## TASK REQUIREMENTS
Wherever a line of the data contains "beyond", copy that line.

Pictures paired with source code
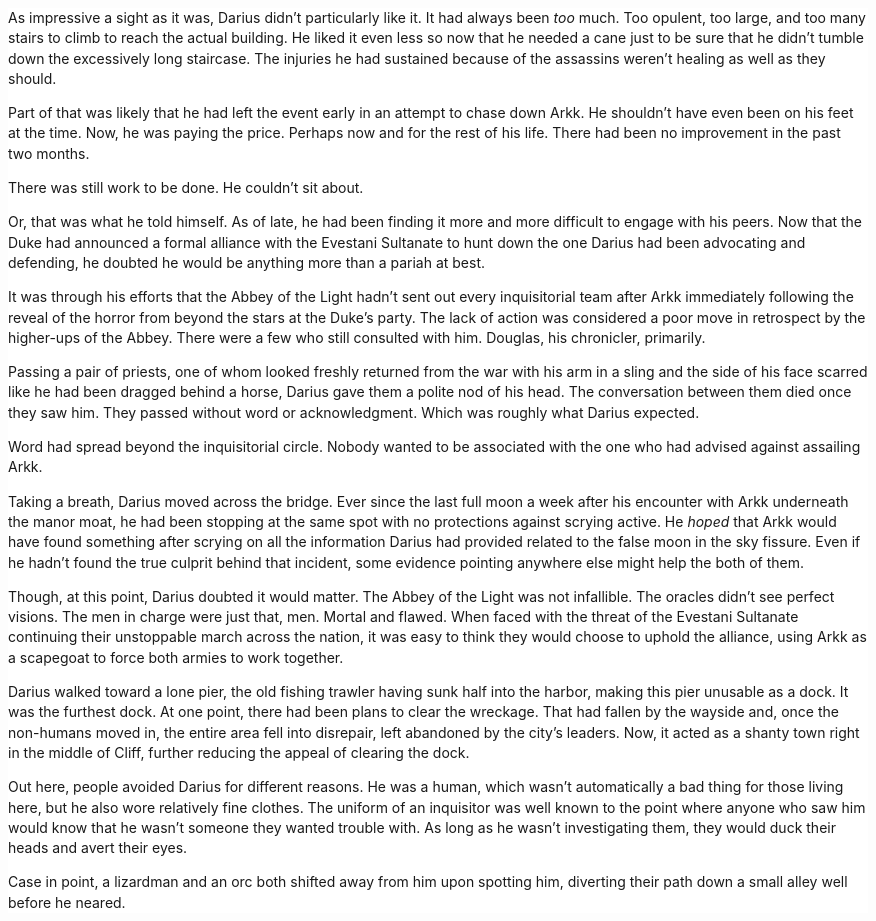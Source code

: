 As impressive a sight as it was, Darius didn’t particularly like it. It had always been *too* much. Too opulent, too large, and too many stairs to climb to reach the actual building. He liked it even less so now that he needed a cane just to be sure that he didn’t tumble down the excessively long staircase. The injuries he had sustained because of the assassins weren’t healing as well as they should.

Part of that was likely that he had left the event early in an attempt to chase down Arkk. He shouldn’t have even been on his feet at the time. Now, he was paying the price. Perhaps now and for the rest of his life. There had been no improvement in the past two months.

There was still work to be done. He couldn’t sit about.

Or, that was what he told himself. As of late, he had been finding it more and more difficult to engage with his peers. Now that the Duke had announced a formal alliance with the Evestani Sultanate to hunt down the one Darius had been advocating and defending, he doubted he would be anything more than a pariah at best.

It was through his efforts that the Abbey of the Light hadn’t sent out every inquisitorial team after Arkk immediately following the reveal of the horror from beyond the stars at the Duke’s party. The lack of action was considered a poor move in retrospect by the higher-ups of the Abbey. There were a few who still consulted with him. Douglas, his chronicler, primarily.

Passing a pair of priests, one of whom looked freshly returned from the war with his arm in a sling and the side of his face scarred like he had been dragged behind a horse, Darius gave them a polite nod of his head. The conversation between them died once they saw him. They passed without word or acknowledgment. Which was roughly what Darius expected.

Word had spread beyond the inquisitorial circle. Nobody wanted to be associated with the one who had advised against assailing Arkk.

Taking a breath, Darius moved across the bridge. Ever since the last full moon a week after his encounter with Arkk underneath the manor moat, he had been stopping at the same spot with no protections against scrying active. He *hoped* that Arkk would have found something after scrying on all the information Darius had provided related to the false moon in the sky fissure. Even if he hadn’t found the true culprit behind that incident, some evidence pointing anywhere else might help the both of them.

Though, at this point, Darius doubted it would matter. The Abbey of the Light was not infallible. The oracles didn’t see perfect visions. The men in charge were just that, men. Mortal and flawed. When faced with the threat of the Evestani Sultanate continuing their unstoppable march across the nation, it was easy to think they would choose to uphold the alliance, using Arkk as a scapegoat to force both armies to work together.

Darius walked toward a lone pier, the old fishing trawler having sunk half into the harbor, making this pier unusable as a dock. It was the furthest dock. At one point, there had been plans to clear the wreckage. That had fallen by the wayside and, once the non-humans moved in, the entire area fell into disrepair, left abandoned by the city’s leaders. Now, it acted as a shanty town right in the middle of Cliff, further reducing the appeal of clearing the dock.

Out here, people avoided Darius for different reasons. He was a human, which wasn’t automatically a bad thing for those living here, but he also wore relatively fine clothes. The uniform of an inquisitor was well known to the point where anyone who saw him would know that he wasn’t someone they wanted trouble with. As long as he wasn’t investigating them, they would duck their heads and avert their eyes.

Case in point, a lizardman and an orc both shifted away from him upon spotting him, diverting their path down a small alley well before he neared.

## EXERCISE RESULT
It was through his efforts that the Abbey of the Light hadn’t sent out every inquisitorial team after Arkk immediately following the reveal of the horror from beyond the stars at the Duke’s party. The lack of action was considered a poor move in retrospect by the higher-ups of the Abbey. There were a few who still consulted with him. Douglas, his chronicler, primarily.
Word had spread beyond the inquisitorial circle. Nobody wanted to be associated with the one who had advised against assailing Arkk.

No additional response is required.